At the end of June, the Food and Drug Administration (FDA) established guidance for the approval of COVID-19 vaccines. The guidance states that any vaccine must prove at least 50 percent more effective for COVID-19 prevention when compared against placebo. (The flu vaccine varies between 40 and 60 percent efficacy from one year to another.) Efficacy of 50 percent or more for a COVID-19 vaccine must be shown in a clinical trial enrolling at least 30,000 people of all different races and ethnicities.

Chair Pallone raised the possibility that President Trump could pressure FDA to lower official COVID-19 vaccine standards to well below 50 percent efficacy, or to surreptitiously approve a vaccine even if a company’s internal data show it’s less effective than FDA’s public requirements. The Chair was looking for assurances from the vaccine-makers that they will help guard against possible political interference from the White House. Dr. Mene Pangalos, AstraZeneca’s executive vice president of biopharmaceuticals research and development, stressed that all his company’s clinical data will be published openly, and that since the vaccine will be marketed globally, it will be vetted by many countries’ regulators, in addition to FDA. Moderna’s president, Dr. Stephen Hoge, also committed to publishing his company’s data regardless of whether the vaccine succeeds in clinical trials, and added that independent investigators on a National Institutes of Health (NIH) Data Safety Monitoring Board are conducting oversight of Moderna’s trials. Even so, White House influence on FDA is expected to be monitored closely as the US heads toward Election Day.

The White House has not shied away from pressuring federal agencies responding to the COVID-19 pandemic. Earlier this month, President Trump undermined Centers for Disease Control and Prevention (CDC) guidelines for reducing the risk of spreading COVID-19 at schools. In May, the Administration shelved CDC recommendations “with step-by-step advice to local authorities on how and when to reopen restaurants and other public places.” In April, a research grant funding the study of coronaviruses’ transmission from bats to people was terminated because the White House told NIH to cancel it. And finally, FDA is not immune to pressure from the Administration: A whistleblower alleges the since-rescinded emergency use authorization permitting treatment of COVID-19 patients with hydroxychloroquine was granted as a result of political interference, and there is evidence FDA Commissioner Stephen Hahn took unusual steps to assist a New York medical doctor in obtaining the drug. Congress finds the possibility of political interference from the White House in FDA’s COVID-19 vaccine approval process very worrisome.

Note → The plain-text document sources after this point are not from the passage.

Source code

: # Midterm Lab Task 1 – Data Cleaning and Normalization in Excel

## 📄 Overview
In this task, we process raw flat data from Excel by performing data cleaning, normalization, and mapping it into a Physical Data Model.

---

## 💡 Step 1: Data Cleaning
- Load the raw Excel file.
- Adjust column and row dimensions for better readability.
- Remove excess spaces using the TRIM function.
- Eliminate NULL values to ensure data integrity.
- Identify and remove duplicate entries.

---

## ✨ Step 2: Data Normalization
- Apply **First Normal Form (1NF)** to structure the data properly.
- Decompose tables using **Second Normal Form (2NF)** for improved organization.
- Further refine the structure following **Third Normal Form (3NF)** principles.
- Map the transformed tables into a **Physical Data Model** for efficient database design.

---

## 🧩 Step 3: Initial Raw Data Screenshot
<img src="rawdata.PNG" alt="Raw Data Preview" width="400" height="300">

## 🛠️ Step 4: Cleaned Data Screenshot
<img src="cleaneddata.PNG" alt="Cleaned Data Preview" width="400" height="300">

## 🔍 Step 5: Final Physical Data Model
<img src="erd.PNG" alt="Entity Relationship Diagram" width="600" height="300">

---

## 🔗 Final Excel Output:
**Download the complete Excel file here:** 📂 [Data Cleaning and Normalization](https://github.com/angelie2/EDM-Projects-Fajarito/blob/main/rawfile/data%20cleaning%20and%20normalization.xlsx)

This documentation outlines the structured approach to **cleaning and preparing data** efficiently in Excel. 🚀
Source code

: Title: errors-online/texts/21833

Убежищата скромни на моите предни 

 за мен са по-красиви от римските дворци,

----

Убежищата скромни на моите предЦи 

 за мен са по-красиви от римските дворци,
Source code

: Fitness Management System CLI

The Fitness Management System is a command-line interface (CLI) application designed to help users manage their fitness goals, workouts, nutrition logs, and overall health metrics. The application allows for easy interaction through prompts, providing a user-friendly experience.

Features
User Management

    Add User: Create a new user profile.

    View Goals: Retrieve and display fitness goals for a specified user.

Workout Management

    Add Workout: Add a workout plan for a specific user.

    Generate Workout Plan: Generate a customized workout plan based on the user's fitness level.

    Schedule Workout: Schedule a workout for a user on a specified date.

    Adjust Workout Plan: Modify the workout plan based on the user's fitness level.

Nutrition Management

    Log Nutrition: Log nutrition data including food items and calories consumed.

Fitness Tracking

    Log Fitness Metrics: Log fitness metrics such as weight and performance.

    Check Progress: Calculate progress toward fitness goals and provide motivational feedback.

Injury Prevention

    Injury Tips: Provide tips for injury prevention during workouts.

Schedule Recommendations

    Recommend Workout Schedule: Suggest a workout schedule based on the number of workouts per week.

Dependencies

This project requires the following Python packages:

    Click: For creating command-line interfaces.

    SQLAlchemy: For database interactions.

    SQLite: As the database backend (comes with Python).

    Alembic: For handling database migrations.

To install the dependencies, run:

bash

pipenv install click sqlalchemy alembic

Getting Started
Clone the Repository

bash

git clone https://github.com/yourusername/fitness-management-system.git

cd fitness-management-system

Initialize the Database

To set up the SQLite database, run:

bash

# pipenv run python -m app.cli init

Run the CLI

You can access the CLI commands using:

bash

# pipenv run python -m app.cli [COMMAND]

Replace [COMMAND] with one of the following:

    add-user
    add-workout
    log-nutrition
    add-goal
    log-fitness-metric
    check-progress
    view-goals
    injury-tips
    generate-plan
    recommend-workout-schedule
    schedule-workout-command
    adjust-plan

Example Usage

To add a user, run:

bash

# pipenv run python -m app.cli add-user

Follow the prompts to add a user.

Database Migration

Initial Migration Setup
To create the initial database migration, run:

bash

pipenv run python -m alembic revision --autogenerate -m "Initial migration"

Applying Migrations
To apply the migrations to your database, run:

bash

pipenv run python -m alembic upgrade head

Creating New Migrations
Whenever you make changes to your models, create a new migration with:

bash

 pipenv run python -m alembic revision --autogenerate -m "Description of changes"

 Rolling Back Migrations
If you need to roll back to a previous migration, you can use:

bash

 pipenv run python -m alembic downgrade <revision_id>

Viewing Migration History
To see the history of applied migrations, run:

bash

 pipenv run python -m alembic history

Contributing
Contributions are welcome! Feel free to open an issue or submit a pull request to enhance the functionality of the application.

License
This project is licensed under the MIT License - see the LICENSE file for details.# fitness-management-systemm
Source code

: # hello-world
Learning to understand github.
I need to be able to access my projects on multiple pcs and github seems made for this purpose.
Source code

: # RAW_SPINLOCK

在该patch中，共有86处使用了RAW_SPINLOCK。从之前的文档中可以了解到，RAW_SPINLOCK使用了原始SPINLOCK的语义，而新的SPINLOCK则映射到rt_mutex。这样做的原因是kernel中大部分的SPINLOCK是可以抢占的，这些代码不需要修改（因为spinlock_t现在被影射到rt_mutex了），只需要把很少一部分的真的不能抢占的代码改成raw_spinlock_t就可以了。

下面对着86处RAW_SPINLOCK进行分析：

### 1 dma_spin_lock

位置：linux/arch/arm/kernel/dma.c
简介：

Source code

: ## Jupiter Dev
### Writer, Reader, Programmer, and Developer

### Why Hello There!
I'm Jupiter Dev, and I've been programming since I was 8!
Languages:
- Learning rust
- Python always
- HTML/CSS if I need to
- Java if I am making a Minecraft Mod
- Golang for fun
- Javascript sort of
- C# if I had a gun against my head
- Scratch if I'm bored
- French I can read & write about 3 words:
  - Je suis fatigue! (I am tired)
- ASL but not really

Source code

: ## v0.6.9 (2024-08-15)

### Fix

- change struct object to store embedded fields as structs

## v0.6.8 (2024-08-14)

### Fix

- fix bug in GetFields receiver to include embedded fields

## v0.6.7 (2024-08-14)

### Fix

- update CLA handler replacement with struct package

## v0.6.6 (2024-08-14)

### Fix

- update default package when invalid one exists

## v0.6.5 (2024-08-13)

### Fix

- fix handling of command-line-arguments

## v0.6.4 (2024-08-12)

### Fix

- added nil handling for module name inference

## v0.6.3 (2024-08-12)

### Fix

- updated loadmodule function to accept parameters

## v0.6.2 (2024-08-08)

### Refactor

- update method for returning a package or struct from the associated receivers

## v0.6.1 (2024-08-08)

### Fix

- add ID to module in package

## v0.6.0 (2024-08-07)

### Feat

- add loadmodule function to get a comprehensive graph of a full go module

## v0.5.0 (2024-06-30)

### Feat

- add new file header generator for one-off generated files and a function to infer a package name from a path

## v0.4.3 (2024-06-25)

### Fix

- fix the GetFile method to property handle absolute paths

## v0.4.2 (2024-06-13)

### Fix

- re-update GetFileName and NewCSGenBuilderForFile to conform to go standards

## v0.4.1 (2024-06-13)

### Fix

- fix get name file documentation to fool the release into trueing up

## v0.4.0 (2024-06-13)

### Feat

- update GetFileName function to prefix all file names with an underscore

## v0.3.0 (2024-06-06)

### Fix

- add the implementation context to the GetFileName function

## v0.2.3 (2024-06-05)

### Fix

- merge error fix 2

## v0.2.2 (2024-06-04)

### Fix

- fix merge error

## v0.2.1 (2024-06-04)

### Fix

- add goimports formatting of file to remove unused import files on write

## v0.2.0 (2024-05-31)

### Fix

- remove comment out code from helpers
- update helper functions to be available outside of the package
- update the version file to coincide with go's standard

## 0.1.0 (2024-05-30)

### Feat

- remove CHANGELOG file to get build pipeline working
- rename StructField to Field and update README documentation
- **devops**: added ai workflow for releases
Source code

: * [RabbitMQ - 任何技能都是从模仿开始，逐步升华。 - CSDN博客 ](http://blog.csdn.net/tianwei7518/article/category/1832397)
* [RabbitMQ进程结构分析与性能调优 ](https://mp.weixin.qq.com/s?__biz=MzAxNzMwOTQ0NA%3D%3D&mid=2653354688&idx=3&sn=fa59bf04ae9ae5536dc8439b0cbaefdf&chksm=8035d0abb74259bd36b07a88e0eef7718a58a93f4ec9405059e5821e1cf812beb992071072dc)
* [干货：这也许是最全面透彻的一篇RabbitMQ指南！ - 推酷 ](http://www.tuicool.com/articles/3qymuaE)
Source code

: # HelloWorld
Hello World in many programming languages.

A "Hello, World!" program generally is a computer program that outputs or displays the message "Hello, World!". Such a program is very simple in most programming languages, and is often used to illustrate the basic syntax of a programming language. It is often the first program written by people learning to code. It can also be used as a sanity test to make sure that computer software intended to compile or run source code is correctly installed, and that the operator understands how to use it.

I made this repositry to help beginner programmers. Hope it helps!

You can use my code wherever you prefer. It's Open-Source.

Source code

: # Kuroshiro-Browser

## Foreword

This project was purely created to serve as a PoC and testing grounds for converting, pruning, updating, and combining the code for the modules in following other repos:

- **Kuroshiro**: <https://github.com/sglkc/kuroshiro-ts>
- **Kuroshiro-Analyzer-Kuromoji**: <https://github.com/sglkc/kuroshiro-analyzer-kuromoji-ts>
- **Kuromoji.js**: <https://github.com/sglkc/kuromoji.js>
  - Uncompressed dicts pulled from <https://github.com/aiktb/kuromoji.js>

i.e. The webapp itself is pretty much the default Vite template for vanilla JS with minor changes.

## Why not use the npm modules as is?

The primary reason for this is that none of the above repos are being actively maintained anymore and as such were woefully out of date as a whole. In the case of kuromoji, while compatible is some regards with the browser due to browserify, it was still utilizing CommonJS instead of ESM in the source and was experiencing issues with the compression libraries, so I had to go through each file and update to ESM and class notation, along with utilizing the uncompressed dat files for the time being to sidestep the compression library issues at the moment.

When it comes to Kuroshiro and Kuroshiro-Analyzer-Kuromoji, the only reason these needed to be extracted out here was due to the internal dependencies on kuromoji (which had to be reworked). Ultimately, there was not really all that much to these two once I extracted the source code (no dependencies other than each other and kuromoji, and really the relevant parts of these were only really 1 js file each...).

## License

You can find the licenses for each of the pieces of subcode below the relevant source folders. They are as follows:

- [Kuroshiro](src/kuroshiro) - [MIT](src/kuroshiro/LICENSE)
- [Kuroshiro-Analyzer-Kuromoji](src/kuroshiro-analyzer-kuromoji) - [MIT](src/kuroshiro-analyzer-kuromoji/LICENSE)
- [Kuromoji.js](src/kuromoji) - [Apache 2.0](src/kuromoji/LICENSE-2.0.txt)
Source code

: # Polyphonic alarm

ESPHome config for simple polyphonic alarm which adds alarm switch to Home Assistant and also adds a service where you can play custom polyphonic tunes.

Keys to expediting vaccine-making

Vaccines are rarely developed in even less than five years. The development of a safe and effective vaccine and the beginnings of its distribution in less than a year since the emergence of a novel disease would be revolutionary. To expedite COVID-19 vaccine-making, three key tactics have been implemented.

For one, bureaucratic steps are being streamlined to move the vaccine testing process along faster. Unnecessary delays between trial phases have been eliminated, while rigorous studies on vaccine safety and effectiveness have been maintained.

Second, some “plug-and-play” technologies developed in prior vaccine work have been applied to SARS-CoV-2 (the coronavirus that causes COVID-19). For example, Moderna’s vaccine development platform had been used previously to produce influenza virus and Zika virus vaccine candidates, and during the hearing, J&J’s Janssen Vaccines head of clinical development and medical affairs, Dr. Macaya Douoguih, cited her company’s accelerated program that produced an Ebola vaccine as critical to J&J’s efforts to produce 100 million COVID-19 vaccine doses by March 2021.

And third, companies are already scaling up the manufacture of potential COVID-19 vaccines in parallel with the testing phases, so that if a COVID-19 vaccine candidate proves successful in trials, millions of doses will be immediately available. Called at-risk manufacturing – if vaccine candidates do not pass muster, millions of doses would be worthless – vaccine-makers are implementing this capital intensive tactic because of the urgent need for safe and effective COVID-19 vaccines to be available for protection of the public.

Vaccine-makers are optimistic that tens of millions of COVID-19 vaccine doses will be available by the end of this year; however, the US government’s plan for fair and equitable vaccine distribution is yet to be released. CDC has the lead on planning for COVID-19 immunization infrastructure and vaccine distribution to the American people, and the Department of Defense is supporting CDC on logistics. Ensuring all Americans can be vaccinated against COVID-19 demands intensive local-state-federal coordination, as well as cooperation between the public and private sectors. While biopharma companies continue their rapid pursuit of vaccines against COVID-19, there is good reason for both hope and vigilance.

To review the full House Energy and Commerce Subcommittee on Oversight and Investigations hearing, click here.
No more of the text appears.